# GOAL OF THE EXERCISE
All pictures are to be skipped; retype only the lines from the top of the entries through the line with "organizou durante o", both included.
*** DATA EXTRACT
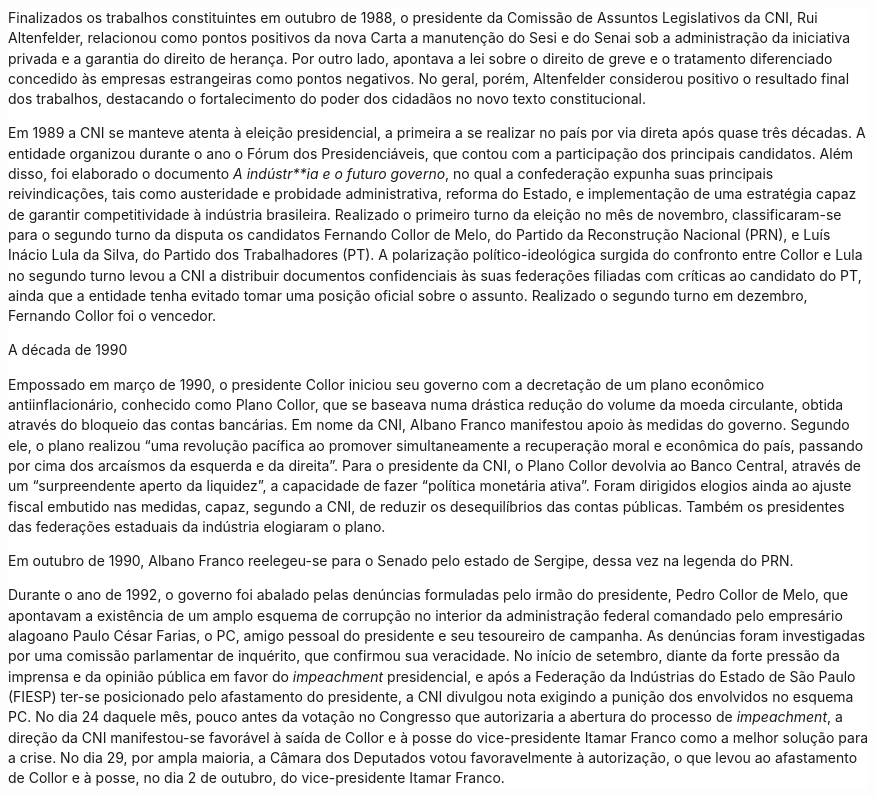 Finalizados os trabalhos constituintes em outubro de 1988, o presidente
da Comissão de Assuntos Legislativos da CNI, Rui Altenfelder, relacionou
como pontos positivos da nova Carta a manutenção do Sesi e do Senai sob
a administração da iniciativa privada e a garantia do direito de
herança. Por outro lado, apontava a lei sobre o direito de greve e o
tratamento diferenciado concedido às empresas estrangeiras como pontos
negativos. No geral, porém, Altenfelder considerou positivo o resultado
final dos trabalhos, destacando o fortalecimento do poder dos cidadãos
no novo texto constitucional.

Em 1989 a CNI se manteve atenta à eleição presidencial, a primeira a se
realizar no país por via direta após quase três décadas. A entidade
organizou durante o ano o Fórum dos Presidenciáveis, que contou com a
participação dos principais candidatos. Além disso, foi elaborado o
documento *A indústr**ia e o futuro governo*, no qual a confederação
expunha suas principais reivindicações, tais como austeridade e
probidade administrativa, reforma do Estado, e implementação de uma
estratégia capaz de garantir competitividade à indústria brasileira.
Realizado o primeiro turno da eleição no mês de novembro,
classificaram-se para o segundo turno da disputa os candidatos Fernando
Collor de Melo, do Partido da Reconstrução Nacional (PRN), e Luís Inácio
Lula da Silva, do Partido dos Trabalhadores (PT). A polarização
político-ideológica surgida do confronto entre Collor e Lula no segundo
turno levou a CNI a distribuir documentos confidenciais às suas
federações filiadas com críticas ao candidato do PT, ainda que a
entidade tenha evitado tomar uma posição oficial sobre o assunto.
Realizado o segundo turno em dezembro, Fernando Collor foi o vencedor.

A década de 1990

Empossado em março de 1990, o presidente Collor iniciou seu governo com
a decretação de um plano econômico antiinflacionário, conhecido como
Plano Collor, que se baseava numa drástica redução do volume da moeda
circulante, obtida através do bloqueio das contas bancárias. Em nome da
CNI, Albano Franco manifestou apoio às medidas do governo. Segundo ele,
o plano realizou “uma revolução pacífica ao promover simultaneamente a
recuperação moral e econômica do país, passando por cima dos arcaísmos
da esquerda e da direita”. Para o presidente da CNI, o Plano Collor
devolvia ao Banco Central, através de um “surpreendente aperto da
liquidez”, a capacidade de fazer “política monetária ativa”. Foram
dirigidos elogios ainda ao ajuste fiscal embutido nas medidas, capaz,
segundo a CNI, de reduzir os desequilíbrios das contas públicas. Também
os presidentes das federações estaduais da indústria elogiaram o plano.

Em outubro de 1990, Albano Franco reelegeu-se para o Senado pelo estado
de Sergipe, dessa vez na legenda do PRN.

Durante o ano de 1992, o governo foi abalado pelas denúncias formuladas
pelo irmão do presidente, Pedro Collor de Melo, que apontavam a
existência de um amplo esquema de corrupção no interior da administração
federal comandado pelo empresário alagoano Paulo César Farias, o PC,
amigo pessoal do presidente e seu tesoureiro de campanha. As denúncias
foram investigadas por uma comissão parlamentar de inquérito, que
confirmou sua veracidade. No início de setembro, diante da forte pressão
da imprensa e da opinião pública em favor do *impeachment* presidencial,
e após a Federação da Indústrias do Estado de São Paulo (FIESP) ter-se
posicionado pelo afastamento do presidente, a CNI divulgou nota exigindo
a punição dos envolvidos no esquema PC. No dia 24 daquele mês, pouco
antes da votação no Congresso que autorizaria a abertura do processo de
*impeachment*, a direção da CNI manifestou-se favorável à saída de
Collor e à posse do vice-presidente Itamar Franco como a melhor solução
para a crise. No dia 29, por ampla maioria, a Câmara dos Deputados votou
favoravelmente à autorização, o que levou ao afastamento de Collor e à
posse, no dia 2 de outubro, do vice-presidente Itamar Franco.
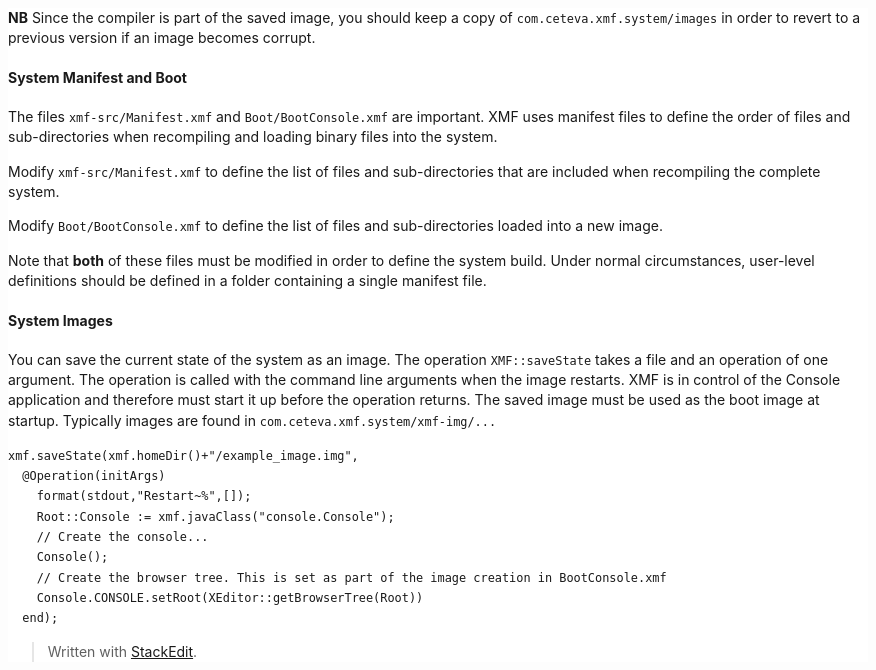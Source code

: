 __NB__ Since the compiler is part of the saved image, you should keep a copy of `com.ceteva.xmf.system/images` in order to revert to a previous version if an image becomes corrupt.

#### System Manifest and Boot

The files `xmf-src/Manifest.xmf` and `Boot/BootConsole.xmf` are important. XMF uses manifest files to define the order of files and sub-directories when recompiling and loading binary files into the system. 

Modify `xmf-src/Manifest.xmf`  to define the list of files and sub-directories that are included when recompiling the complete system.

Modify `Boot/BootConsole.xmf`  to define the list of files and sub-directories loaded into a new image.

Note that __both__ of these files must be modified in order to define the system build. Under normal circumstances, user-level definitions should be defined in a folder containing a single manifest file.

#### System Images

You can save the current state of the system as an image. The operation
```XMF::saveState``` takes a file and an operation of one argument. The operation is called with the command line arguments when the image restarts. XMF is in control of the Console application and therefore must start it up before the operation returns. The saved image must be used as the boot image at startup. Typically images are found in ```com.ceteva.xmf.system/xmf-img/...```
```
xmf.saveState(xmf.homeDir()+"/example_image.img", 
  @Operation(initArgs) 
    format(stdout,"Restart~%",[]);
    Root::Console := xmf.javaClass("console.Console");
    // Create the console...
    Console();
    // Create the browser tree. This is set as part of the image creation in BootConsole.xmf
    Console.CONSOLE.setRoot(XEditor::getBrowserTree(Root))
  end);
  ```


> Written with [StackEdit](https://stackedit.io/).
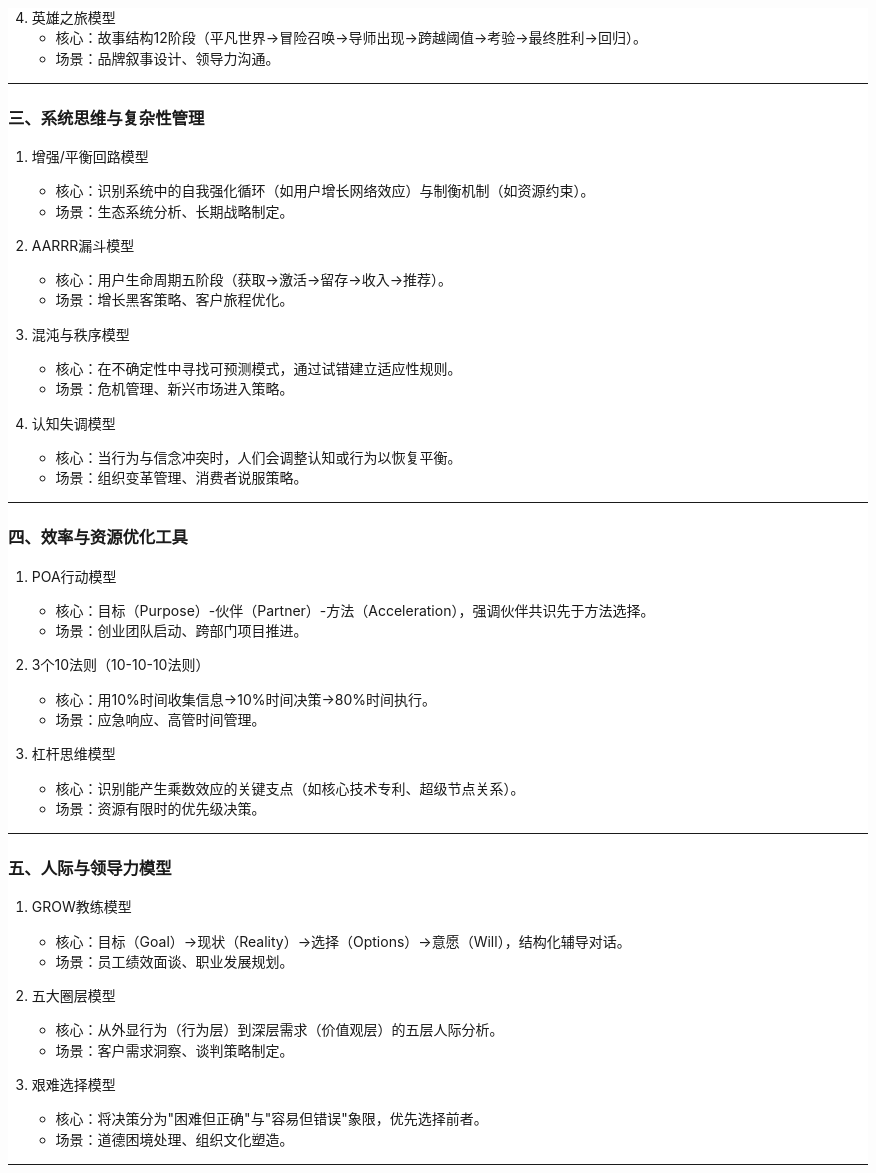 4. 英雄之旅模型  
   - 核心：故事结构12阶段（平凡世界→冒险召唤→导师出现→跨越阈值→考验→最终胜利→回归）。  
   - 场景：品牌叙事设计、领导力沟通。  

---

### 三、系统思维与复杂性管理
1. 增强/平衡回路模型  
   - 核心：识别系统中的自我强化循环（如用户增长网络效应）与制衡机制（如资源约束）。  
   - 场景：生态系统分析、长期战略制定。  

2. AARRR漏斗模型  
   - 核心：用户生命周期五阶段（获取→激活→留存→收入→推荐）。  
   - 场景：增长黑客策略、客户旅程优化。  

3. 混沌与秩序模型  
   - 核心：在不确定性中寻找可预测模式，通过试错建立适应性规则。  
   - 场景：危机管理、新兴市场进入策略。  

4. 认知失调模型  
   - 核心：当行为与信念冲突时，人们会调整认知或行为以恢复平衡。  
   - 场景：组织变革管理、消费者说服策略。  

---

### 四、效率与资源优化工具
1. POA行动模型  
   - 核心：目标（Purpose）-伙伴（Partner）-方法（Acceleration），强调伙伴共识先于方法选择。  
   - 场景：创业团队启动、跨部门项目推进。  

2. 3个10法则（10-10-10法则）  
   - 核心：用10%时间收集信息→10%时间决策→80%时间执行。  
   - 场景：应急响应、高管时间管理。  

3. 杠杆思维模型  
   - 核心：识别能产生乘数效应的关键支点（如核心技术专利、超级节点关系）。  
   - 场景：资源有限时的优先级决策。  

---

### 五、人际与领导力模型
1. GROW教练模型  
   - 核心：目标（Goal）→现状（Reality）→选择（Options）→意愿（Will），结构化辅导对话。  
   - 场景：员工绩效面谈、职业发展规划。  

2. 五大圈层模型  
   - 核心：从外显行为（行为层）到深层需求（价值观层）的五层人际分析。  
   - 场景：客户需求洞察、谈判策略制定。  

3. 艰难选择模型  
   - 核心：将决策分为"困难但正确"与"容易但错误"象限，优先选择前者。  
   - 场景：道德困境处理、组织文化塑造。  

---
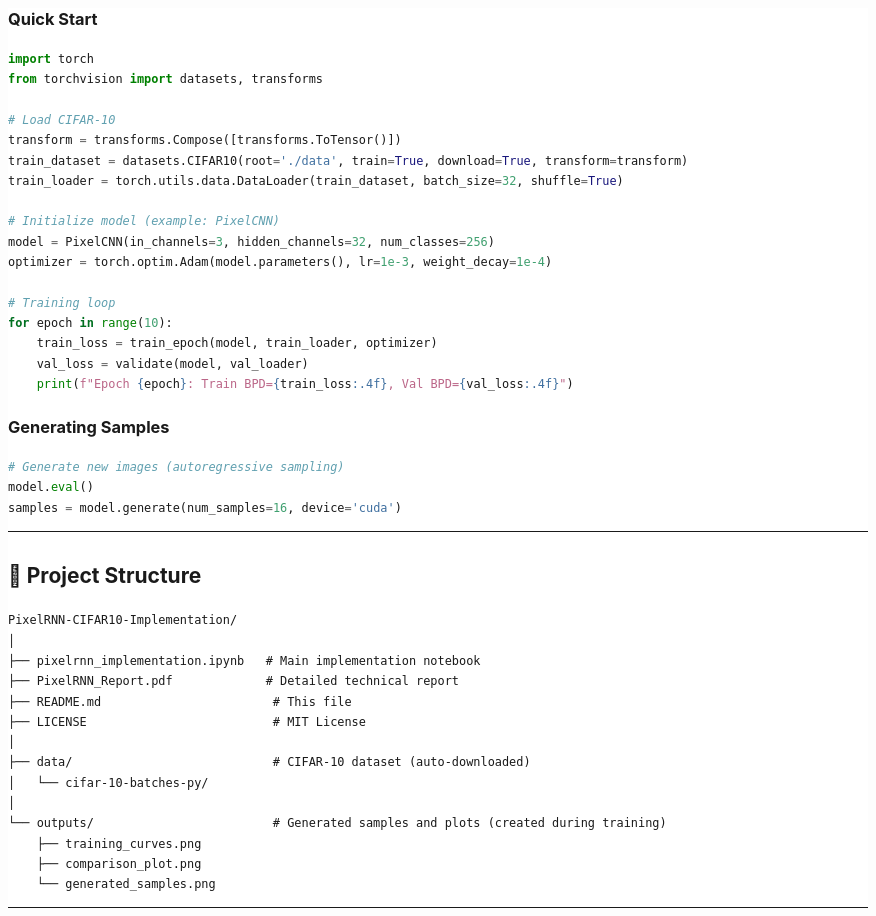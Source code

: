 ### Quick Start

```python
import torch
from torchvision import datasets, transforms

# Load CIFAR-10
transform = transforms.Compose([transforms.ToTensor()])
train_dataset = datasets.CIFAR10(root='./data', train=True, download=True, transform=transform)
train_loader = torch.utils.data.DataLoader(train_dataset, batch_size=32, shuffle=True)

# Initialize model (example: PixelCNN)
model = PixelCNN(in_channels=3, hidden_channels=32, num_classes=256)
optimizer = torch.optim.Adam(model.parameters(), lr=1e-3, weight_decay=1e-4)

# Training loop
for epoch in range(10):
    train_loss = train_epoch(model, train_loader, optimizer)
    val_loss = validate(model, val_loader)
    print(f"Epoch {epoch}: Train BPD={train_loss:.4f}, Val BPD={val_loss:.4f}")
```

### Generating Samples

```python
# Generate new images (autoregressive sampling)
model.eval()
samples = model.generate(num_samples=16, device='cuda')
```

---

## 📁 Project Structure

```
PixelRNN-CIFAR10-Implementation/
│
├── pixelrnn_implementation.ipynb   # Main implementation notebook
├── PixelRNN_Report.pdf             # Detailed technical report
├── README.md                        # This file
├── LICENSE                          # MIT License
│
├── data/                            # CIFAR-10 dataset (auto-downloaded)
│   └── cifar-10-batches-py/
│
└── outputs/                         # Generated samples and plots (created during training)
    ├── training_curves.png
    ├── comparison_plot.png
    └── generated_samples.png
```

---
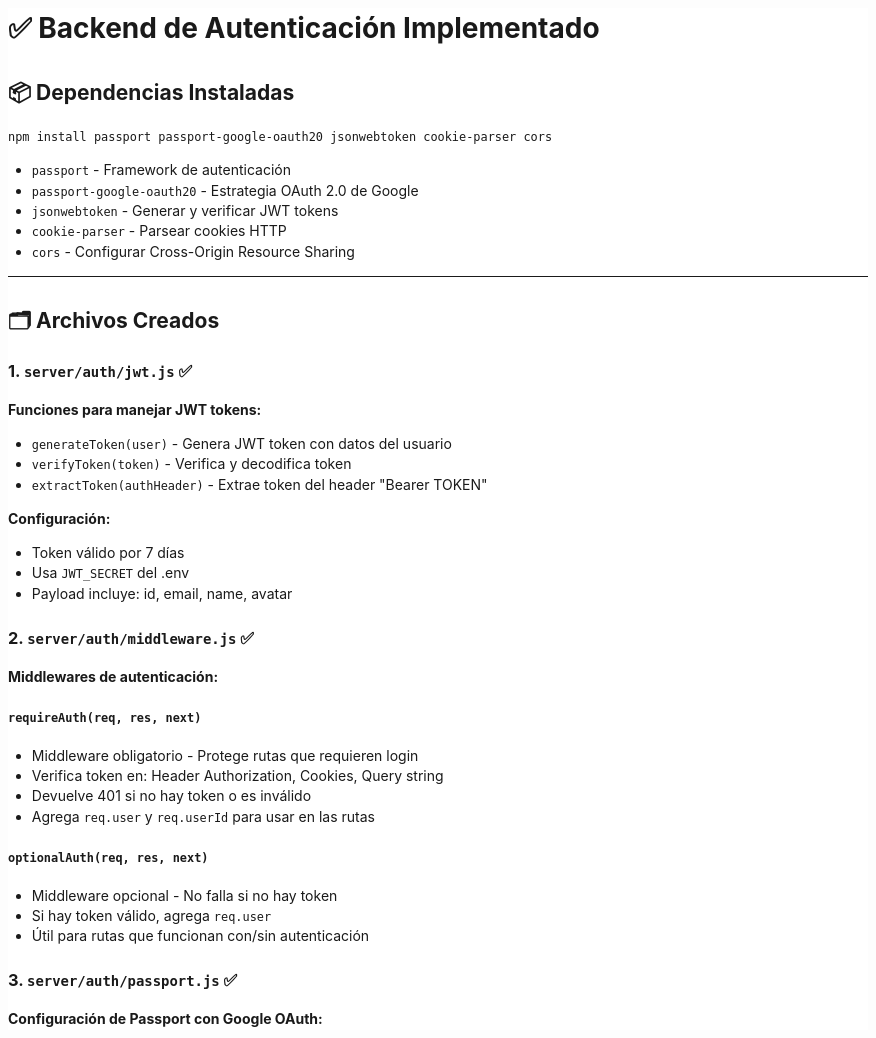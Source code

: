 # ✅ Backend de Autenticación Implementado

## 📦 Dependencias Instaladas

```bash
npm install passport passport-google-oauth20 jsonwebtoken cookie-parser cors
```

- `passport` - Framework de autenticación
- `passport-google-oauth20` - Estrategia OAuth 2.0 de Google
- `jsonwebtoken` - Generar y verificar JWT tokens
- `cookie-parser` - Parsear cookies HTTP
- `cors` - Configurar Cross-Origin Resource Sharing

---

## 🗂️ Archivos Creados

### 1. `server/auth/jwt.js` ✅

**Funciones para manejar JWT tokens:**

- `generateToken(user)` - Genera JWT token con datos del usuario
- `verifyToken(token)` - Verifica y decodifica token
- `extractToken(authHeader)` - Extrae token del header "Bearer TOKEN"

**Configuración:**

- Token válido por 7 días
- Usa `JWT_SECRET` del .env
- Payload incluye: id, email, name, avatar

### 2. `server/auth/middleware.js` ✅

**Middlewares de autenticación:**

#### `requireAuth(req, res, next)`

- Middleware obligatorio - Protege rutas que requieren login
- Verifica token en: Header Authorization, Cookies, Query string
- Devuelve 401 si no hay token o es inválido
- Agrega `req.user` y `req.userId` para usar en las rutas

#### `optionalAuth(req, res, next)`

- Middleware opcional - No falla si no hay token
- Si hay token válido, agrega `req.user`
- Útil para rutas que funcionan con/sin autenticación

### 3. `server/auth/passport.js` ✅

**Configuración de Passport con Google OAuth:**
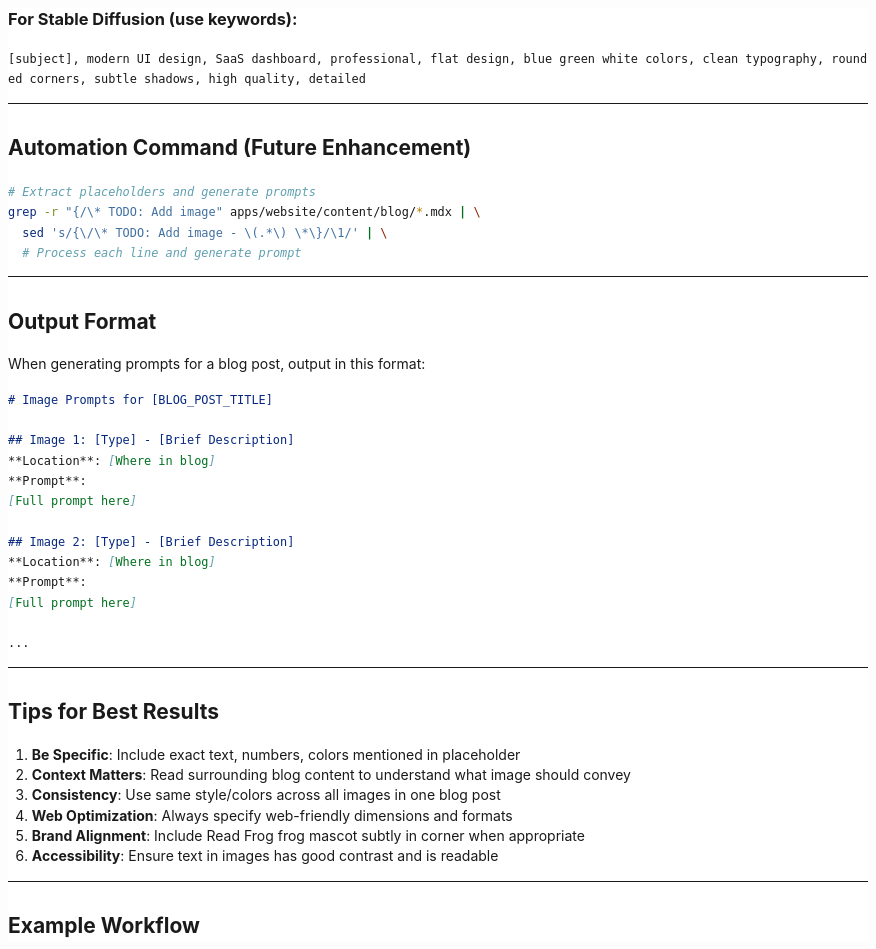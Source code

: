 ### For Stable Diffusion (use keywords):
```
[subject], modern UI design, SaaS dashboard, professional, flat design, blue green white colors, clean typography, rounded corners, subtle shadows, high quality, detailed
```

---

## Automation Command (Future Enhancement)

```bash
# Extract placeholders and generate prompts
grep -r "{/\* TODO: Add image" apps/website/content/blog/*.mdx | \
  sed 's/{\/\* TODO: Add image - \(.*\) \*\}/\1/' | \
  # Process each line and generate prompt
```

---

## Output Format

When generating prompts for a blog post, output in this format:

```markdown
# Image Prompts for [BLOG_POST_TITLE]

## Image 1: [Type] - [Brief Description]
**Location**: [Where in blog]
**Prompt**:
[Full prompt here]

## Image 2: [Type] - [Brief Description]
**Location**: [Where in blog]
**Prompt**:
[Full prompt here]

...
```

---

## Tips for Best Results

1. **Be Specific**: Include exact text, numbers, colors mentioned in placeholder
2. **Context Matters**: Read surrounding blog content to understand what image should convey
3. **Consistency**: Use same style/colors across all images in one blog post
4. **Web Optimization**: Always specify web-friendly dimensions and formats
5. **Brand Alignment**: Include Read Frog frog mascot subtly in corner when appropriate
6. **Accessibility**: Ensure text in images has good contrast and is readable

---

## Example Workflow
******
# PROBLEM SOLUTION
 Finalizados os trabalhos constituintes em outubro de 1988, o presidente
da Comissão de Assuntos Legislativos da CNI, Rui Altenfelder, relacionou
como pontos positivos da nova Carta a manutenção do Sesi e do Senai sob
a administração da iniciativa privada e a garantia do direito de
herança. Por outro lado, apontava a lei sobre o direito de greve e o
tratamento diferenciado concedido às empresas estrangeiras como pontos
negativos. No geral, porém, Altenfelder considerou positivo o resultado
final dos trabalhos, destacando o fortalecimento do poder dos cidadãos
no novo texto constitucional.

Em 1989 a CNI se manteve atenta à eleição presidencial, a primeira a se
realizar no país por via direta após quase três décadas. A entidade
organizou durante o ano o Fórum dos Presidenciáveis, que contou com a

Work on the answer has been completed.